The Eleventh Hour, 9 x 14", ink, watercolor and pencils on paper, 1996
Calligraphy is a way for me to blend my illustrations with the type that they are meant to go with. Initial caps, book or page titles drawn with similar styles as the illustrations they complement, or styles from the same period as the illustrations, serve to bind together a page's design more than if they were separate elements.

This illustration above is from a college illustration project for a children's activity game, combining a short story and mystery that kids can play along with using the masks contained in the package. The illustration is meant to be used on both the cover of the book that comes with the game, as well as the game box cover, which would have clear sections to show the masks in the game box where the animals' faces depicted in the illustration are shown.The lid of the box would lift up to show the masks that the children would use to act out the parts of the characters in the game's book. I used watercolors and pencils to draft the basic shapes of the image as well as the portions of the animal faces.
The calligraphy was drawn with a metal poster brush on rough watercolor paper to make a rough edge on the letterforms that went with the mystery theme, but with an easy-to-read letter shape to make the title easier to read and less spooky to children than a more gothic/blackletter character shape.


The Hobbit, 18 x 28", ink & gouache on paper, 1996


detail, The Hobbit
This page above was my senior project in calligraphy/letterpress class in college. Besides the calligraphy itself, I researched a specific period of Irish clerical manuscripts and used enlargments from dozens of slides to plan an alphabet. After planning the alphabet, I researched the drawing styles used in the initial caps and page decorations, and then practiced writing paragraphs in the alphabet I had planned, to get a sense of the alphabet's rhythm and style. Besides the style, I carefully chose paper to match the same texture as scraped parchment, and I mixed my own inks using alcohol, water and specific dyes and chemicals.

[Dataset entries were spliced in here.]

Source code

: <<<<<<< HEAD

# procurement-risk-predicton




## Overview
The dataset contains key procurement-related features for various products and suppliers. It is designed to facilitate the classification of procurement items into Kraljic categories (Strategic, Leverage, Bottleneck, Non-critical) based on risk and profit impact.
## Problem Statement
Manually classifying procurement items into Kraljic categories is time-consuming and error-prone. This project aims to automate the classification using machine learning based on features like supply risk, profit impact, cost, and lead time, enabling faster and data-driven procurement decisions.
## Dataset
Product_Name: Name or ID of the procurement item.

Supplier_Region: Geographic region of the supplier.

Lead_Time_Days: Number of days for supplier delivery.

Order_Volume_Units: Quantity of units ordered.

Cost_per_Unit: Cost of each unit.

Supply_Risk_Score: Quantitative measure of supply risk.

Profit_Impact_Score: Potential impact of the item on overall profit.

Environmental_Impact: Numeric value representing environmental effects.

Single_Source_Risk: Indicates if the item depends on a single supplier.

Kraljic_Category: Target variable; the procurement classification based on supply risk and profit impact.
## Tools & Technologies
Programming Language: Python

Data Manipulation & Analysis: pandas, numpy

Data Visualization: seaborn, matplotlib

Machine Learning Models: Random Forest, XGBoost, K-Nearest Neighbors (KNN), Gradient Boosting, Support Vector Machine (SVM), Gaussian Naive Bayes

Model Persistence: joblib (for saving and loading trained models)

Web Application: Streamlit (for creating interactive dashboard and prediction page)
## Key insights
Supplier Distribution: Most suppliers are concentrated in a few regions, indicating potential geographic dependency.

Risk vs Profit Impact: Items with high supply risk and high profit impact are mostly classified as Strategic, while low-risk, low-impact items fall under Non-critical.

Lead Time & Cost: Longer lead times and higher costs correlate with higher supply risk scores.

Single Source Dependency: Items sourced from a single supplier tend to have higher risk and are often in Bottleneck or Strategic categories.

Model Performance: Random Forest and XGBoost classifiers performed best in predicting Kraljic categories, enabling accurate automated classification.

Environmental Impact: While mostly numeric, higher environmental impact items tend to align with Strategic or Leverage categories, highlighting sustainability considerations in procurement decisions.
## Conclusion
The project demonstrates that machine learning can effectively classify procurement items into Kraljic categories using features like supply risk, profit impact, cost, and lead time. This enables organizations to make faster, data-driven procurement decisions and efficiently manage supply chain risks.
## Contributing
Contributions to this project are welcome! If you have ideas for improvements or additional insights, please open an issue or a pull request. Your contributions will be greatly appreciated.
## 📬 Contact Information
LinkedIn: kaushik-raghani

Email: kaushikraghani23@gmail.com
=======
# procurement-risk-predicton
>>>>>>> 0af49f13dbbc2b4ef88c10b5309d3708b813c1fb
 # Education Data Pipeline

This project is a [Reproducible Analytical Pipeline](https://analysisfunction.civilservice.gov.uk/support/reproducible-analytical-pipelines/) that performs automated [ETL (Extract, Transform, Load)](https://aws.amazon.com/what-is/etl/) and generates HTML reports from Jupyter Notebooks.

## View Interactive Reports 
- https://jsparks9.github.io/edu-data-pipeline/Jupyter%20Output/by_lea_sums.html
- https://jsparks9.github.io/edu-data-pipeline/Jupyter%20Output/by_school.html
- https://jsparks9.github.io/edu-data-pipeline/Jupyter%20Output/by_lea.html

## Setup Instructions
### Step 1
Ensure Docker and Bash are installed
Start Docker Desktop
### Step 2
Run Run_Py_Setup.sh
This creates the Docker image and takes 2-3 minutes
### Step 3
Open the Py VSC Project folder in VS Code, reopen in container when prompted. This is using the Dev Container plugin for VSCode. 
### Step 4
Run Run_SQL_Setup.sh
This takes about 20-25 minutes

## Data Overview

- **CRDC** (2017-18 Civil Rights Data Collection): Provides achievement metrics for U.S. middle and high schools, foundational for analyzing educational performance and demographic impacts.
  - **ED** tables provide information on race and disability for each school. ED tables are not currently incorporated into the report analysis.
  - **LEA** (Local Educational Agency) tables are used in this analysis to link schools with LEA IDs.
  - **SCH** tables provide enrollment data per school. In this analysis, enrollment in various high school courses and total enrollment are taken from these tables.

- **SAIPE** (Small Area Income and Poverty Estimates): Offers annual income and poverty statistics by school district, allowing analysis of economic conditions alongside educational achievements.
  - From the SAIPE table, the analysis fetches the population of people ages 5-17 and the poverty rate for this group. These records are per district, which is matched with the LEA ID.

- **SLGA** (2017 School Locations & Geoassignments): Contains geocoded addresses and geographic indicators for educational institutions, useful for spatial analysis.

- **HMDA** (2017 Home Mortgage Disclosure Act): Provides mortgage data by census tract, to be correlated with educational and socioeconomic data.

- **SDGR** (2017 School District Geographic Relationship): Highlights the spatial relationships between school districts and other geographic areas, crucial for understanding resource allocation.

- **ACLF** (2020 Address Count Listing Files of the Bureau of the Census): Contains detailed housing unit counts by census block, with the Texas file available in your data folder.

Marylander of the Year Award , 9 x 14", ink, on paper, 1996


detail, Marylander of the Year Award
This page also had an historical feel to it that needed to be researched, in this case the calligraphy of British court clerks during the 16th century. Like the Hobbit project, I planned out an alphabet using slides of documents from the period I was illustrating, and practiced the alphabet on paragraphs over a period of a few weeks. The page was commissioned by the Maryland Colonial Society as a gift to Cardinal William Keeler of Maryland for their Marylander of the Year award.